◆ THE INPUT:
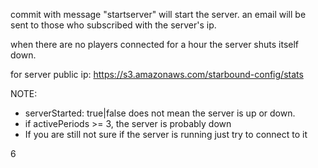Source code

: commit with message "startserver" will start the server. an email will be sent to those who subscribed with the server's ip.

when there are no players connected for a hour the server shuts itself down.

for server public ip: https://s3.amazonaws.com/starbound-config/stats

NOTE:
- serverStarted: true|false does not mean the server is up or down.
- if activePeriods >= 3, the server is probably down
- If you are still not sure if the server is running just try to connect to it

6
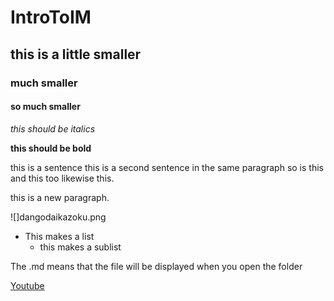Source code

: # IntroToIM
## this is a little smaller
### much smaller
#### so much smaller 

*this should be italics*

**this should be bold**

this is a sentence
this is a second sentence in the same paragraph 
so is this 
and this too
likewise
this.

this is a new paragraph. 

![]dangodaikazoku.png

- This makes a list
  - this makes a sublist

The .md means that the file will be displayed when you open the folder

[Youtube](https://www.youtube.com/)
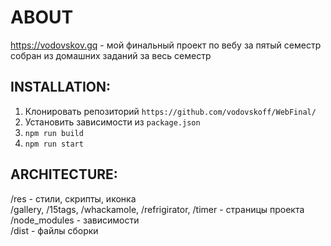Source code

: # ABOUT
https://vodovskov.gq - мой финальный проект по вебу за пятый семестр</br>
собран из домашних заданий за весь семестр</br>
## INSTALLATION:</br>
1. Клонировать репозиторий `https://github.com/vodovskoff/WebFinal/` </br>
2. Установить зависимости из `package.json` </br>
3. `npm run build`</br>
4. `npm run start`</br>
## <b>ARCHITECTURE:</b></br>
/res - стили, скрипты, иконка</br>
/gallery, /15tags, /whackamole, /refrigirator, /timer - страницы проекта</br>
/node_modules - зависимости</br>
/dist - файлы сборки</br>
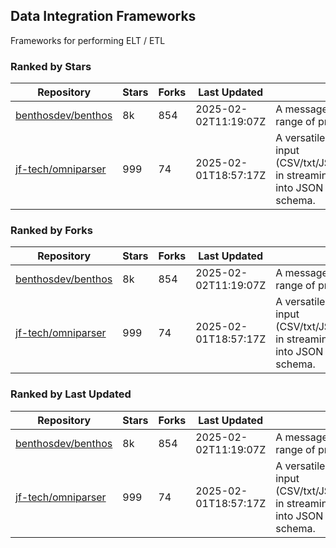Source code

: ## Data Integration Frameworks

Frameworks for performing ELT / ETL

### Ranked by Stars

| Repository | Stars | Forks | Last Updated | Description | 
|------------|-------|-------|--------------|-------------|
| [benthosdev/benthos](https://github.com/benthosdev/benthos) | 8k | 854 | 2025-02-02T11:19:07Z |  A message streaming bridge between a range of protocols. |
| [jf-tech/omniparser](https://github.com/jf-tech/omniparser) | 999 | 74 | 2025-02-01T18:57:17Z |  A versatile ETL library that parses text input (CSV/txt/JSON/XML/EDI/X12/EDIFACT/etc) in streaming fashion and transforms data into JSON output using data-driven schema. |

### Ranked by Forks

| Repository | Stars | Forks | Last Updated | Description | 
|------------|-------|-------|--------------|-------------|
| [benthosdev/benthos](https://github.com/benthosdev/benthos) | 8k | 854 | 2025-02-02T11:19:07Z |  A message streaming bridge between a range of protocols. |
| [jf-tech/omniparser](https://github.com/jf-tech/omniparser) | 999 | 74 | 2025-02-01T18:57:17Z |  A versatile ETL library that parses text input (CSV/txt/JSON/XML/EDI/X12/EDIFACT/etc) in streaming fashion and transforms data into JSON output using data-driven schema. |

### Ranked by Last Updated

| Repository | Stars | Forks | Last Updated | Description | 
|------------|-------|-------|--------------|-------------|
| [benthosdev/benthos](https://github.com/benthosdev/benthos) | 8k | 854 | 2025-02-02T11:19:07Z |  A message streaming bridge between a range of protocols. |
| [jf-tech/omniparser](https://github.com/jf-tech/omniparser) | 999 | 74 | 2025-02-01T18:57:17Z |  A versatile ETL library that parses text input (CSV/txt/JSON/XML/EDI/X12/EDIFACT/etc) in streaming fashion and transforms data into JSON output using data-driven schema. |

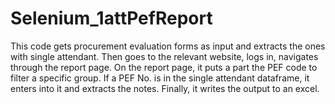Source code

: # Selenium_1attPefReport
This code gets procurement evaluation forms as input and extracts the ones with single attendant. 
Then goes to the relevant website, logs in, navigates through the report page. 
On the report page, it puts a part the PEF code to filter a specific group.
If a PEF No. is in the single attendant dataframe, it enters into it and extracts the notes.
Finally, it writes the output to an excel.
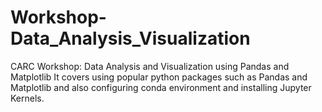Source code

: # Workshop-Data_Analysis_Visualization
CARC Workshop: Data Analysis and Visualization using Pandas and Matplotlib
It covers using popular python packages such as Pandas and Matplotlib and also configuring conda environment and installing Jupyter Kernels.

◆ AIM OF THE TASK:
Exactly as written, give the entries above again, with no images.

◆ RESPONSE BELOW:
Source code

: commit with message "startserver" will start the server. an email will be sent to those who subscribed with the server's ip.

when there are no players connected for a hour the server shuts itself down.

for server public ip: https://s3.amazonaws.com/starbound-config/stats

NOTE:
- serverStarted: true|false does not mean the server is up or down.
- if activePeriods >= 3, the server is probably down
- If you are still not sure if the server is running just try to connect to it

6
Source code

: # IntroToIM
## this is a little smaller
### much smaller
#### so much smaller 

*this should be italics*

**this should be bold**

this is a sentence
this is a second sentence in the same paragraph 
so is this 
and this too
likewise
this.

this is a new paragraph. 

![]dangodaikazoku.png

- This makes a list
  - this makes a sublist

The .md means that the file will be displayed when you open the folder

[Youtube](https://www.youtube.com/)
Source code

: # ABOUT
https://vodovskov.gq - мой финальный проект по вебу за пятый семестр</br>
собран из домашних заданий за весь семестр</br>
## INSTALLATION:</br>
1. Клонировать репозиторий `https://github.com/vodovskoff/WebFinal/` </br>
2. Установить зависимости из `package.json` </br>
3. `npm run build`</br>
4. `npm run start`</br>
## <b>ARCHITECTURE:</b></br>
/res - стили, скрипты, иконка</br>
/gallery, /15tags, /whackamole, /refrigirator, /timer - страницы проекта</br>
/node_modules - зависимости</br>
/dist - файлы сборки</br>
Source code

: ## Data Integration Frameworks

Frameworks for performing ELT / ETL

### Ranked by Stars

| Repository | Stars | Forks | Last Updated | Description | 
|------------|-------|-------|--------------|-------------|
| [benthosdev/benthos](https://github.com/benthosdev/benthos) | 8k | 854 | 2025-02-02T11:19:07Z |  A message streaming bridge between a range of protocols. |
| [jf-tech/omniparser](https://github.com/jf-tech/omniparser) | 999 | 74 | 2025-02-01T18:57:17Z |  A versatile ETL library that parses text input (CSV/txt/JSON/XML/EDI/X12/EDIFACT/etc) in streaming fashion and transforms data into JSON output using data-driven schema. |

### Ranked by Forks

| Repository | Stars | Forks | Last Updated | Description | 
|------------|-------|-------|--------------|-------------|
| [benthosdev/benthos](https://github.com/benthosdev/benthos) | 8k | 854 | 2025-02-02T11:19:07Z |  A message streaming bridge between a range of protocols. |
| [jf-tech/omniparser](https://github.com/jf-tech/omniparser) | 999 | 74 | 2025-02-01T18:57:17Z |  A versatile ETL library that parses text input (CSV/txt/JSON/XML/EDI/X12/EDIFACT/etc) in streaming fashion and transforms data into JSON output using data-driven schema. |

### Ranked by Last Updated

| Repository | Stars | Forks | Last Updated | Description | 
|------------|-------|-------|--------------|-------------|
| [benthosdev/benthos](https://github.com/benthosdev/benthos) | 8k | 854 | 2025-02-02T11:19:07Z |  A message streaming bridge between a range of protocols. |
| [jf-tech/omniparser](https://github.com/jf-tech/omniparser) | 999 | 74 | 2025-02-01T18:57:17Z |  A versatile ETL library that parses text input (CSV/txt/JSON/XML/EDI/X12/EDIFACT/etc) in streaming fashion and transforms data into JSON output using data-driven schema. |

Source code

: # Selenium_1attPefReport
This code gets procurement evaluation forms as input and extracts the ones with single attendant. 
Then goes to the relevant website, logs in, navigates through the report page. 
On the report page, it puts a part the PEF code to filter a specific group.
If a PEF No. is in the single attendant dataframe, it enters into it and extracts the notes.
Finally, it writes the output to an excel.
Source code

: # Workshop-Data_Analysis_Visualization
CARC Workshop: Data Analysis and Visualization using Pandas and Matplotlib
It covers using popular python packages such as Pandas and Matplotlib and also configuring conda environment and installing Jupyter Kernels.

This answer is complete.